Dataset entries
-- Opening Marker --

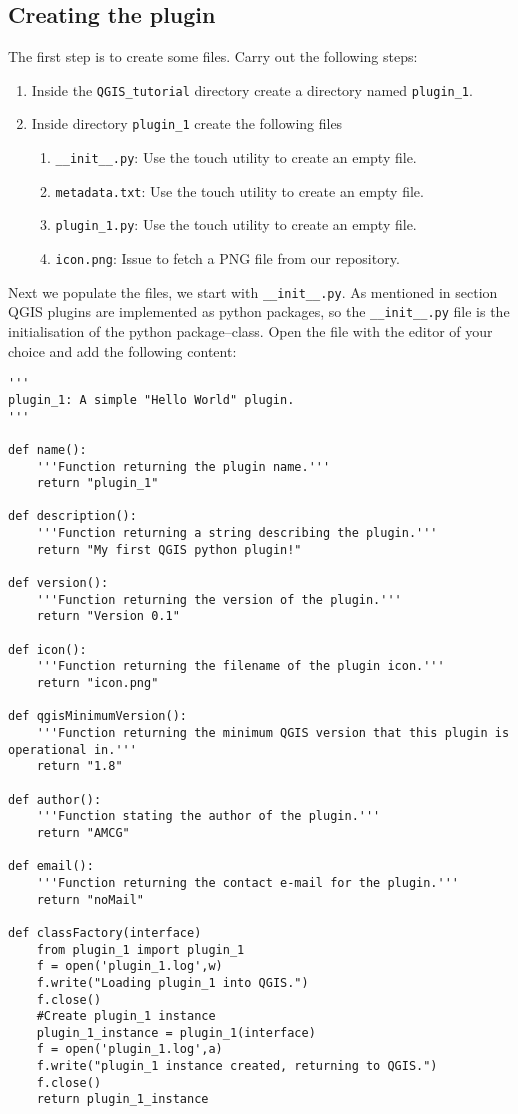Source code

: \subsection{Creating the plugin}
\label{ssect:creating_plugin_1}
\par %
The first step is to create some files. Carry out the following steps:
\begin{enumerate}
  \item Inside the \lstinline{QGIS_tutorial} directory create a directory named \lstinline{plugin_1}.
  \item Inside directory \lstinline{plugin_1} create the following files
  \begin{enumerate}
    \item \lstinline{__init__.py}: Use the touch utility to create an empty file.
    \item \lstinline{metadata.txt}: Use the touch utility to create an empty file.
    \item \lstinline{plugin_1.py}: Use the touch utility to create an empty file.
    \item \lstinline{icon.png}: Issue \lstinline{} to fetch a PNG file from our repository.
  \end{enumerate}
\end{enumerate}
Next we populate the files, we start with \lstinline{__init__.py}. As mentioned in section \label{sect:introduction} QGIS plugins are implemented as python packages, so the \lstinline{__init__.py} file is the initialisation of the python package--class. Open the file with the editor of your choice and add the following content:
\begin{lstlisting}
'''
plugin_1: A simple "Hello World" plugin.
'''

def name():
    '''Function returning the plugin name.'''
    return "plugin_1"

def description():
    '''Function returning a string describing the plugin.'''
    return "My first QGIS python plugin!"

def version():
    '''Function returning the version of the plugin.'''
    return "Version 0.1"

def icon():
    '''Function returning the filename of the plugin icon.'''
    return "icon.png"

def qgisMinimumVersion():
    '''Function returning the minimum QGIS version that this plugin is operational in.'''
    return "1.8"

def author():
    '''Function stating the author of the plugin.'''
    return "AMCG"

def email():
    '''Function returning the contact e-mail for the plugin.'''
    return "noMail"

def classFactory(interface)
    from plugin_1 import plugin_1
    f = open('plugin_1.log',w)
    f.write("Loading plugin_1 into QGIS.")
    f.close()
    #Create plugin_1 instance
    plugin_1_instance = plugin_1(interface)
    f = open('plugin_1.log',a)
    f.write("plugin_1 instance created, returning to QGIS.")
    f.close()
    return plugin_1_instance
\end{lstlisting}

-- Closing Marker --

Only the lines from the top of the records through the line with "the following files" belong in the copy; write them out exactly, leaving out pictures.

Source code

: \subsection{Creating the plugin}
\label{ssect:creating_plugin_1}
\par %
The first step is to create some files. Carry out the following steps:
\begin{enumerate}
  \item Inside the \lstinline{QGIS_tutorial} directory create a directory named \lstinline{plugin_1}.
  \item Inside directory \lstinline{plugin_1} create the following files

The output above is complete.